A band of House conservatives tanked a procedural vote to advance an appropriations bill Wednesday, underscoring the problems Republicans are having in the government funding process.
Shortly after the failed procedural vote Wednesday morning, the office of House Majority Whip Tom Emmer (R-Minn.) announced that no additional votes would be expected in the House following the current series until Nov. 28. The chamber was initially scheduled to hold another vote series Wednesday afternoon.
Congress has been in session for 10 weeks, and tensions had been starting to show. Just a day earlier, Rep. Tim Burchett (R-Tenn.) accused former Speaker Kevin McCarthy (R-Calif.) of elbowing him in the back — a charge McCarthy denied.
Nineteen hard-line conservatives joined with Democrats in a 225-198 vote opposing the rule for legislation funding Commerce, Justice, Science and related agencies, and a separate Iran-related bill, blocking the chamber from considering the measures.
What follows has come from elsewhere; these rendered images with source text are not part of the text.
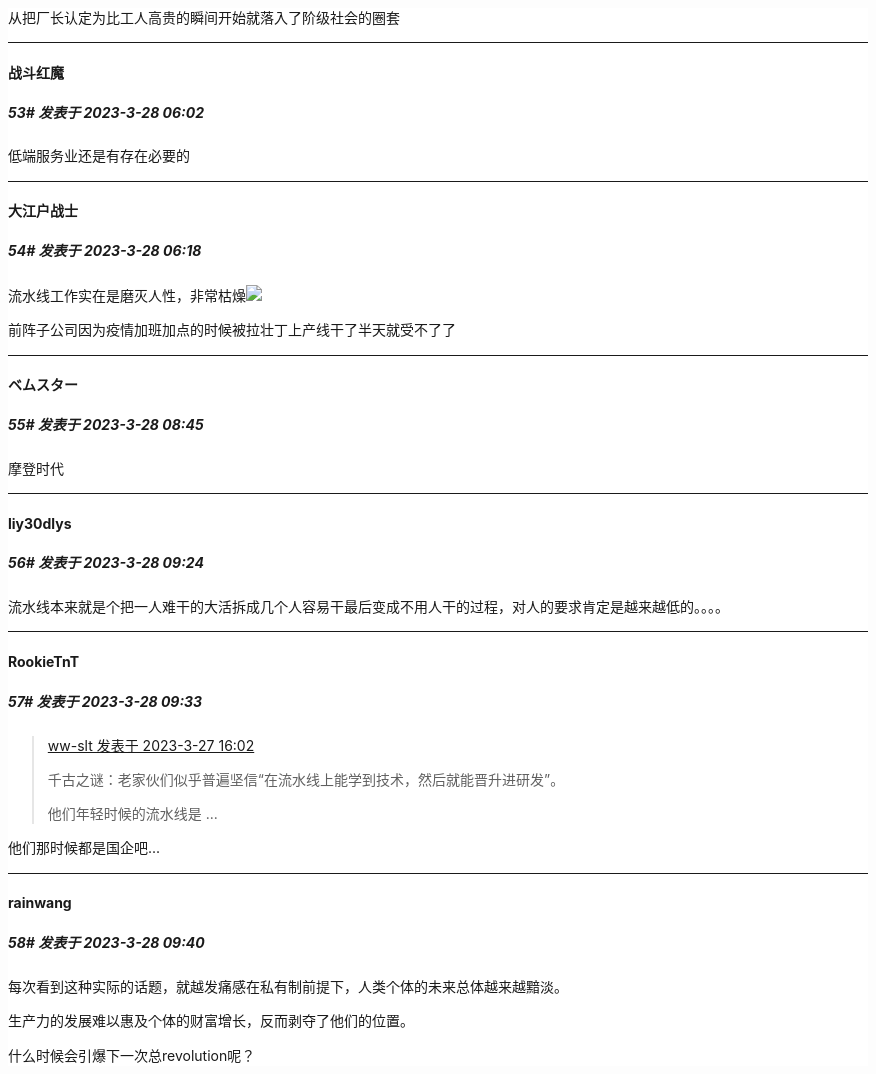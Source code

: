 从把厂长认定为比工人高贵的瞬间开始就落入了阶级社会的圈套

*****

####  战斗红魔  
##### 53#       发表于 2023-3-28 06:02

低端服务业还是有存在必要的

*****

####  大江户战士  
##### 54#       发表于 2023-3-28 06:18

流水线工作实在是磨灭人性，非常枯燥<img src="https://static.saraba1st.com/image/smiley/face2017/120.gif" referrerpolicy="no-referrer">

前阵子公司因为疫情加班加点的时候被拉壮丁上产线干了半天就受不了了

*****

####  ベムスター  
##### 55#       发表于 2023-3-28 08:45

摩登时代

*****

####  liy30dlys  
##### 56#       发表于 2023-3-28 09:24

流水线本来就是个把一人难干的大活拆成几个人容易干最后变成不用人干的过程，对人的要求肯定是越来越低的。。。。

*****

####  RookieTnT  
##### 57#       发表于 2023-3-28 09:33

<blockquote><a href="httphttps://bbs.saraba1st.com/2b/forum.php?mod=redirect&amp;goto=findpost&amp;pid=60241198&amp;ptid=2126095" target="_blank">ww-slt 发表于 2023-3-27 16:02</a>

千古之谜：老家伙们似乎普遍坚信“在流水线上能学到技术，然后就能晋升进研发”。

他们年轻时候的流水线是 ...</blockquote>
他们那时候都是国企吧...

*****

####  rainwang  
##### 58#       发表于 2023-3-28 09:40

每次看到这种实际的话题，就越发痛感在私有制前提下，人类个体的未来总体越来越黯淡。

生产力的发展难以惠及个体的财富增长，反而剥夺了他们的位置。

什么时候会引爆下一次总revolution呢？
The failed vote came just one day after the chamber cleared a two-step stopgap bill that several hard-liners voted against. The legislation, which the Senate will now consider, would extend funding at current levels for some agencies and programs until Jan. 19, and all others through Feb. 2. It would also extend the authorization of programs and authorities in the farm bill until Sept. 30.
The chamber approved the bifurcated continuing resolution in a bipartisan 336-95 vote, with significantly more Democrats — 209 — backing the bill than Republicans, 127. Ninety-three Republicans opposed the legislation, a number of whom are hard-line conservatives.
Wednesday’s failed procedural vote is a blow to newly minted Speaker Mike Johnson (R-La.), who crafted the continuing resolution the chamber passed Tuesday and has sought to advance the appropriations process since assuming the top job last month.
Rep. Bob Good (R-Va.), a member of the conservative House Freedom Caucus, told reporters following the failed procedural vote that the GOP opposition to the rule was in response to concerns over the continuing resolution, the decision to consider an Iran bill under a closed rule, and the Commerce, Justice, Science appropriations bill.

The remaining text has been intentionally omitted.